Sanjuana once made a U.S. tourist visa in her son’s name incorrectly stating he was born in Mexico, according to the Washington Post. That may have been what confused immigration authorities. She thought the tourist visa might allow Francisco to cross the border to visit family, since she couldn’t get him a U.S. passport due to listing her own name incorrectly on his birth certificate.

ICE did not immediately respond to a VICE News request for comment, and did not provide the Dallas Morning News with a statement. Francisco is currently being held in the South Texas Detention Facility in Pearsall, Texas.

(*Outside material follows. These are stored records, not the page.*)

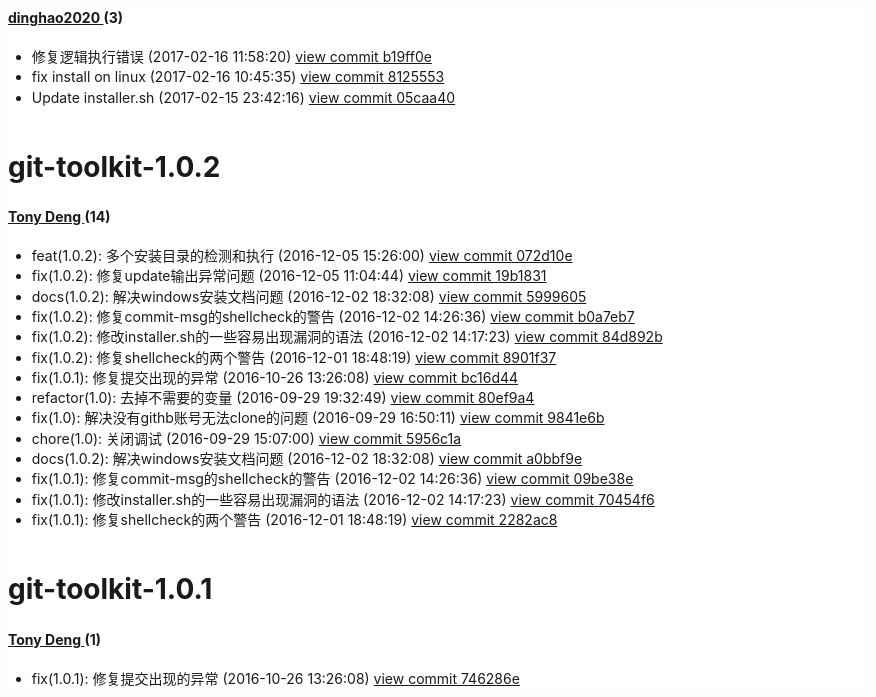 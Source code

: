 #### [dinghao2020 ](18001326539@163.com) (3)

* 修复逻辑执行错误 (2017-02-16 11:58:20) [view commit b19ff0e](https://github.com/tonydeng/git-toolkit/commit/b19ff0e)  
* fix install on linux (2017-02-16 10:45:35) [view commit 8125553](https://github.com/tonydeng/git-toolkit/commit/8125553)  
* Update installer.sh (2017-02-15 23:42:16) [view commit 05caa40](https://github.com/tonydeng/git-toolkit/commit/05caa40)  

# git-toolkit-1.0.2


#### [Tony Deng ](wolf.deng@gmail.com) (14)

* feat(1.0.2): 多个安装目录的检测和执行 (2016-12-05 15:26:00) [view commit 072d10e](https://github.com/tonydeng/git-toolkit/commit/072d10e)  
* fix(1.0.2): 修复update输出异常问题 (2016-12-05 11:04:44) [view commit 19b1831](https://github.com/tonydeng/git-toolkit/commit/19b1831)  
* docs(1.0.2): 解决windows安装文档问题 (2016-12-02 18:32:08) [view commit 5999605](https://github.com/tonydeng/git-toolkit/commit/5999605)  
* fix(1.0.2): 修复commit-msg的shellcheck的警告 (2016-12-02 14:26:36) [view commit b0a7eb7](https://github.com/tonydeng/git-toolkit/commit/b0a7eb7)  
* fix(1.0.2): 修改installer.sh的一些容易出现漏洞的语法 (2016-12-02 14:17:23) [view commit 84d892b](https://github.com/tonydeng/git-toolkit/commit/84d892b)  
* fix(1.0.2): 修复shellcheck的两个警告 (2016-12-01 18:48:19) [view commit 8901f37](https://github.com/tonydeng/git-toolkit/commit/8901f37)  
* fix(1.0.1): 修复提交出现的异常 (2016-10-26 13:26:08) [view commit bc16d44](https://github.com/tonydeng/git-toolkit/commit/bc16d44)  
* refactor(1.0): 去掉不需要的变量 (2016-09-29 19:32:49) [view commit 80ef9a4](https://github.com/tonydeng/git-toolkit/commit/80ef9a4)  
* fix(1.0): 解决没有githb账号无法clone的问题 (2016-09-29 16:50:11) [view commit 9841e6b](https://github.com/tonydeng/git-toolkit/commit/9841e6b)  
* chore(1.0): 关闭调试 (2016-09-29 15:07:00) [view commit 5956c1a](https://github.com/tonydeng/git-toolkit/commit/5956c1a)  
* docs(1.0.2): 解决windows安装文档问题 (2016-12-02 18:32:08) [view commit a0bbf9e](https://github.com/tonydeng/git-toolkit/commit/a0bbf9e)  
* fix(1.0.1): 修复commit-msg的shellcheck的警告 (2016-12-02 14:26:36) [view commit 09be38e](https://github.com/tonydeng/git-toolkit/commit/09be38e)  
* fix(1.0.1): 修改installer.sh的一些容易出现漏洞的语法 (2016-12-02 14:17:23) [view commit 70454f6](https://github.com/tonydeng/git-toolkit/commit/70454f6)  
* fix(1.0.1): 修复shellcheck的两个警告 (2016-12-01 18:48:19) [view commit 2282ac8](https://github.com/tonydeng/git-toolkit/commit/2282ac8)  

# git-toolkit-1.0.1


#### [Tony Deng ](wolf.deng@gmail.com) (1)

* fix(1.0.1): 修复提交出现的异常 (2016-10-26 13:26:08) [view commit 746286e](https://github.com/tonydeng/git-toolkit/commit/746286e)  
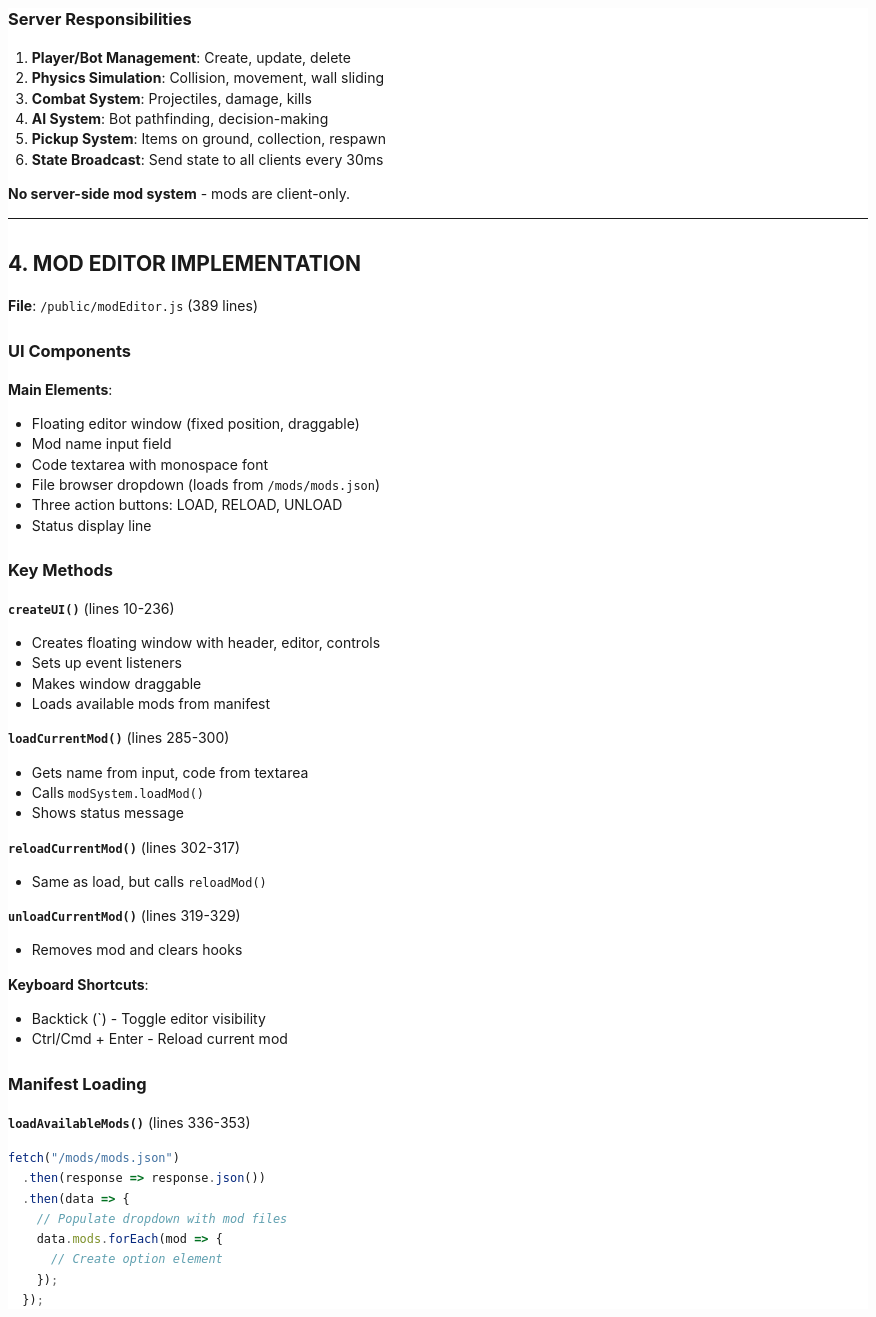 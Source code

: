 ### Server Responsibilities

1. **Player/Bot Management**: Create, update, delete
2. **Physics Simulation**: Collision, movement, wall sliding
3. **Combat System**: Projectiles, damage, kills
4. **AI System**: Bot pathfinding, decision-making
5. **Pickup System**: Items on ground, collection, respawn
6. **State Broadcast**: Send state to all clients every 30ms

**No server-side mod system** - mods are client-only.

---

## 4. MOD EDITOR IMPLEMENTATION

**File**: `/public/modEditor.js` (389 lines)

### UI Components

**Main Elements**:
- Floating editor window (fixed position, draggable)
- Mod name input field
- Code textarea with monospace font
- File browser dropdown (loads from `/mods/mods.json`)
- Three action buttons: LOAD, RELOAD, UNLOAD
- Status display line

### Key Methods

**`createUI()`** (lines 10-236)
- Creates floating window with header, editor, controls
- Sets up event listeners
- Makes window draggable
- Loads available mods from manifest

**`loadCurrentMod()`** (lines 285-300)
- Gets name from input, code from textarea
- Calls `modSystem.loadMod()`
- Shows status message

**`reloadCurrentMod()`** (lines 302-317)
- Same as load, but calls `reloadMod()`

**`unloadCurrentMod()`** (lines 319-329)
- Removes mod and clears hooks

**Keyboard Shortcuts**:
- Backtick (`) - Toggle editor visibility
- Ctrl/Cmd + Enter - Reload current mod

### Manifest Loading

**`loadAvailableMods()`** (lines 336-353)
```javascript
fetch("/mods/mods.json")
  .then(response => response.json())
  .then(data => {
    // Populate dropdown with mod files
    data.mods.forEach(mod => {
      // Create option element
    });
  });
```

This is hardly the first time federal immigration authorities have been accused of wrongly detaining a U.S. citizen. According to a 2018 investigative report from the Los Angeles Times, ICE has released nearly 1,500 people from its custody since 2012 after misunderstanding their citizenship claims. Last year, immigration authorities tried to deport a U.S. citizen and Marine veteran. Just last week, three adolescent U.S. citizens were held by border protection officers at O’Hare International Airport in Chicago in what activists considered to be an effort to “bait” their undocumented parents.

Cover: This Feb. 10, 2009 file photo shows the privately-run South Texas Detention Center in Pearsall, Texas. (AP Photo/Eric Gay, File)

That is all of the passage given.